Beratung für Betroffene
Linkspolitiker Herbert Behrens sagte, es sei wichtig, dass Anspruchsberechtigte schnell zu ihrem Geld kommen. Es sei nötig, die Betroffenen aktiv zu beraten und auf den Wohngeldrechner im Internet hinzuweisen, mit dessen Hilfe eine erste Schätzung möglich ist. Wichtig sei auch eine baldige Umstellung des elfseitigen Papierantrags auf Online-Verfahren, forderte der Abgeordnete. Bohling nickte: "Die Beratung wird umfangreich genutzt und es gibt oft längere Telefonate." Der Landkreis setze bewusst auf die individuelle Erreichbarkeit der Sachbearbeiter; das sei gut investierte Zeit.

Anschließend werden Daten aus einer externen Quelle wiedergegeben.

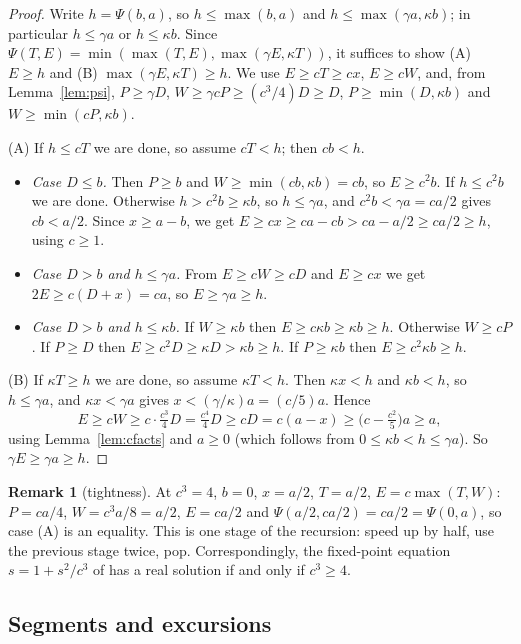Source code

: \documentclass[11pt]{article}
\theoremstyle{definition}
\newtheorem{remark}[theorem]{Remark}
\begin{document}
\begin{proof}
Write $h=\Psi(b,a)$, so $h\le\max(b,a)$ and $h\le\max(\gamma a,\kappa b)$; in particular $h\le\gamma a$ or $h\le\kappa b$. Since $\Psi(T,E)=\min(\max(T,E),\max(\gamma E,\kappa T))$, it suffices to show (A) $E\ge h$ and (B) $\max(\gamma E,\kappa T)\ge h$. We use $E\ge cT\ge cx$, $E\ge cW$, and, from Lemma~\ref{lem:psi}, $P\ge\gamma D$, $W\ge\gamma cP\ge(c^3/4)D\ge D$, $P\ge\min(D,\kappa b)$ and $W\ge\min(cP,\kappa b)$.

(A) If $h\le cT$ we are done, so assume $cT<h$; then $cb<h$.
\begin{itemize}
\item \emph{Case $D\le b$.} Then $P\ge b$ and $W\ge\min(cb,\kappa b)=cb$, so $E\ge c^2b$. If $h\le c^2 b$ we are done. Otherwise $h>c^2b\ge\kappa b$, so $h\le\gamma a$, and $c^2b<\gamma a=ca/2$ gives $cb<a/2$. Since $x\ge a-b$, we get $E\ge cx\ge ca-cb>ca-a/2\ge ca/2\ge h$, using $c\ge1$.
\item \emph{Case $D>b$ and $h\le\gamma a$.} From $E\ge cW\ge cD$ and $E\ge cx$ we get $2E\ge c(D+x)=ca$, so $E\ge\gamma a\ge h$.
\item \emph{Case $D>b$ and $h\le\kappa b$.} If $W\ge\kappa b$ then $E\ge c\kappa b\ge\kappa b\ge h$. Otherwise $W\ge cP$. If $P\ge D$ then $E\ge c^2D\ge\kappa D>\kappa b\ge h$. If $P\ge\kappa b$ then $E\ge c^2\kappa b\ge h$.
\end{itemize}

(B) If $\kappa T\ge h$ we are done, so assume $\kappa T<h$. Then $\kappa x<h$ and $\kappa b<h$, so $h\le\gamma a$, and $\kappa x<\gamma a$ gives $x<(\gamma/\kappa)a=(c/5)a$. Hence
\[ E\ge cW\ge c\cdot\tfrac{c^3}{4}D=\tfrac{c^4}{4}D\ge cD=c(a-x)\ge\bigl(c-\tfrac{c^2}{5}\bigr)a\ge a, \]
using Lemma~\ref{lem:cfacts} and $a\ge0$ (which follows from $0\le\kappa b<h\le\gamma a$). So $\gamma E\ge\gamma a\ge h$.
\end{proof}

\begin{remark}[tightness]
At $c^3=4$, $b=0$, $x=a/2$, $T=a/2$, $E=c\max(T,W)$: $P=ca/4$, $W=c^3a/8=a/2$, $E=ca/2$ and $\Psi(a/2,ca/2)=ca/2=\Psi(0,a)$, so case (A) is an equality. This is one stage of the \cite{DvMW11} recursion: speed up by half, use the previous stage twice, pop. Correspondingly, the fixed-point equation $s=1+s^2/c^3$ of \cite[Claim~2]{W13} has a real solution if and only if $c^3\ge4$.
\end{remark}

\subsection{Segments and excursions}
\end{document}

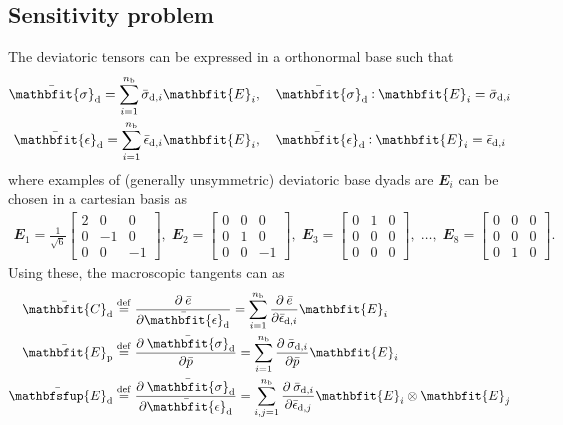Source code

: \documentclass[12pt,a4paper]{article}
\renewcommand{\ts}[1]{\mathbfit{#1}}
\renewcommand{\tf}[1]{\mathbfsfup{#1}}
\renewcommand{\dev}{\mathrm{d}}
\newcommand{\ded}{\mathrm{d}}
\newcommand{\dep}{\mathrm{p}}
\begin{document}
\subsection{Sensitivity problem}
\label{appendix:sensitivity}

The deviatoric tensors can be expressed in a orthonormal base such that
\begin{subequations}
\begin{gather}
 \bar{\ts\sigma}_\dev = \sum_{i=1}^{n_{\mathrm{b}}} \bar{\sigma}_{\dev,i} \ts E_i,\quad \bar{\ts\sigma}_\dev \dprod \ts E_i = \bar{\sigma}_{\dev,i}
\label{eq:sigma_base} \\
 \bar{\ts\epsilon}_\dev = \sum_{i=1}^{n_{\mathrm{b}}} \bar{\epsilon}_{\dev,i} \ts E_i,\quad \bar{\ts\epsilon}_\dev \dprod \ts E_i = \bar{\epsilon}_{\dev,i}
\label{eq:d_base}
\end{gather}
\end{subequations}
where examples of (generally unsymmetric) deviatoric base dyads are $\ts E_i$ can be chosen in a cartesian basis as
\begin{equation}
\begin{gathered}
 \ts E_1 = \frac{1}{\sqrt{6}}\left[\begin{smallmatrix} 2 & 0 & 0\\ 0 & -1 & 0\\ 0 & 0 & -1\end{smallmatrix}\right],\;
 \ts E_2 = \left[\begin{smallmatrix} 0 & 0 & 0\\ 0 & 1 & 0 \\ 0 & 0 & -1\end{smallmatrix}\right],\;
 \ts E_3 = \left[\begin{smallmatrix} 0 & 1 & 0\\ 0 & 0 & 0 \\ 0 & 0 & 0\end{smallmatrix}\right],\;
 \ldots,\;
 \ts E_8 = \left[\begin{smallmatrix} 0 & 0 & 0\\ 0 & 0 & 0 \\ 0 & 1 & 0\end{smallmatrix}\right].
\end{gathered}
\end{equation}
Using these, the macroscopic tangents can as
\begin{align}
 \bar{\ts C}_\ded \defeq \;&\pd{\bar{e}}{\bar{\ts\epsilon}_\dev} = \sum_{i=1}^{n_\mathrm{b}} \pd{\bar{e}}{\bar{\epsilon}_{\dev,i}} \ts E_i\\
 \bar{\ts E}_\dep \defeq \;&\pd{\bar{\ts\sigma}_\dev}{\bar{p}} = \sum_{i=1}^{n_\mathrm{b}} \pd{\bar{\sigma}_{\dev,i}}{\bar{p}} \ts E_i\\
 \bar{\tf E}_\ded \defeq \;&\pd{\bar{\ts\sigma}_\dev}{\bar{\ts\epsilon}_\dev} =  \sum_{i,j=1}^{n_\mathrm{b}} \pd{\bar{\sigma}_{\dev,i}}{\bar{\epsilon}_{\dev,j}} \ts E_i \outerp \ts E_j
\end{align}
\end{document}
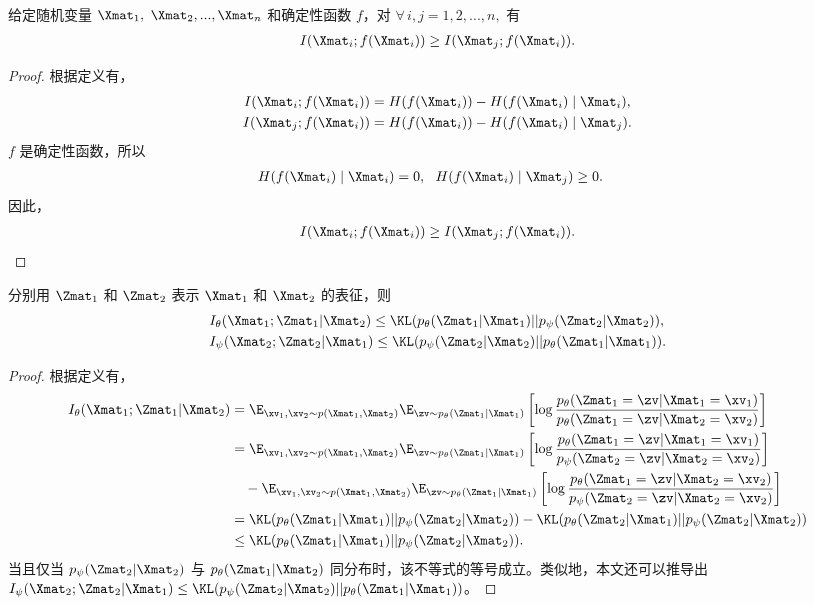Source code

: \begin{lemma}
\label{lem:mi_xz_mutual}
给定随机变量 $\Xmat_1,$ $\Xmat_2, ..., \Xmat_n$ 和确定性函数 $f$，对 $\forall \, i, j = 1, 2, ..., n,$ 有
\begin{align}
I(\Xmat_i; f(\Xmat_i)) \ge I(\Xmat_j; f(\Xmat_i)). 
\end{align}
\end{lemma}
\begin{proof}
根据定义有，
\begin{align*}
I(\Xmat_i; f(\Xmat_i)) &= H(f(\Xmat_i)) - H(f(\Xmat_i) \mid \Xmat_i), \\
I(\Xmat_j; f(\Xmat_i)) &= H(f(\Xmat_i)) - H(f(\Xmat_i) \mid \Xmat_j). 
\end{align*}
$f$ 是确定性函数，所以
\begin{align*}
H(f(\Xmat_i) \mid \Xmat_i) &= 0, ~~H(f(\Xmat_i) \mid \Xmat_j) \ge 0. 
\end{align*}
因此，
\begin{align*}
I(\Xmat_i; f(\Xmat_i)) \ge I(\Xmat_j; f(\Xmat_i)).
\end{align*}
\end{proof}


\begin{lemma}
分别用 $\Zmat_1$ 和 $\Zmat_2$ 表示 $\Xmat_1$ 和 $\Xmat_2$ 的表征，则
\begin{align}
&I_\theta(\Xmat_1;\Zmat_1|\Xmat_2) \le \KL(p_\theta(\Zmat_1|\Xmat_1)||p_\psi(\Zmat_2|\Xmat_2)), \\
&I_\psi(\Xmat_2;\Zmat_2|\Xmat_1) \le \KL(p_\psi(\Zmat_2|\Xmat_2)||p_\theta(\Zmat_1|\Xmat_1)). 
\end{align} 
\end{lemma} 
\begin{proof}
根据定义有，
\begin{align*}
I_\theta(\Xmat_1; \Zmat_1|\Xmat_2)
&= \E_{\xv_1, \xv_2 \sim p(\Xmat_1, \Xmat_2)} \E_{\zv \sim p_\theta(\Zmat_1|\Xmat_1)}\left[\log\frac{p_\theta(\Zmat_1 = \zv|\Xmat_1=\xv_1)}{p_\theta(\Zmat_1=\zv|\Xmat_2=\xv_2)}\right]\\
&=\E_{\xv_1, \xv_2\sim p(\Xmat_1, \Xmat_2)}\E_{\zv \sim p_\theta(\Zmat_1|\Xmat_1)}\left[\log\frac{p_\theta(\Zmat_1=\zv | \Xmat_1=\xv_1)}{p_\psi(\Zmat_2 = \zv | \Xmat_2 = \xv_2)}
\right] \\ 
&\quad - \E_{\xv_1, \xv_2 \sim p(\Xmat_1, \Xmat_2)}\E_{\zv \sim p_\theta(\Zmat_1|\Xmat_1)}\left[\log\frac{p_\theta(\Zmat_1 = \zv | \Xmat_2=\xv_2)}{p_\psi(\Zmat_2=\zv | \Xmat_2= \xv_2)}
\right]
\\ 
&=\KL(p_\theta(\Zmat_1|\Xmat_1)||p_\psi(\Zmat_2|\Xmat_2)) - \KL(p_\theta(\Zmat_2|\Xmat_1)||p_\psi(\Zmat_2|\Xmat_2))\\ 
&\le \KL(p_\theta(\Zmat_1|\Xmat_1)||p_\psi(\Zmat_2|\Xmat_2)). 
\end{align*} 
当且仅当 $p_\psi(\Zmat_2|\Xmat_2)$ 与 $p_\theta(\Zmat_1|\Xmat_2)$ 同分布时，该不等式的等号成立。类似地，本文还可以推导出 $I_\psi(\Xmat_2; \Zmat_2|\Xmat_1)\le \KL(p_\psi(\Zmat_2|\Xmat_2)||p_\theta(\Zmat_1|\Xmat_1))$。
\end{proof}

Schwieriger gestalte sich die Digitalisierung, denn die Landesprogramme für Wohn- und auch Elterngeld erfordern wegen fehlender Schnittstellen bislang eine händische Eingabe durch die Verwaltungskräfte im Kreishaus. "Wir wissen nicht, wie lange das noch nötig sein wird", sagte Bohling. Im Moment sehe es so aus, dass eine Vereinfachung beim Elterngeld etwas schneller kommen könnte als beim Wohngeld.
Christdemokrat Pascal Radon empfahl, der Landkreis solle den Wohngeldempfängern in den Beratungsgesprächen bei hohen Energiekosten auch einen Tarif- oder Anbieterwechsel nahelegen. Bohling erwiderte, der Zuschuss werde als verbrauchsunabhängige Pauschale gewährt. "Bei einem deutlichen Missverhältnis zu den tatsächlichen Kosten setzt dann vielleicht auch ein Umdenken über Verbrauch oder Versorger ein."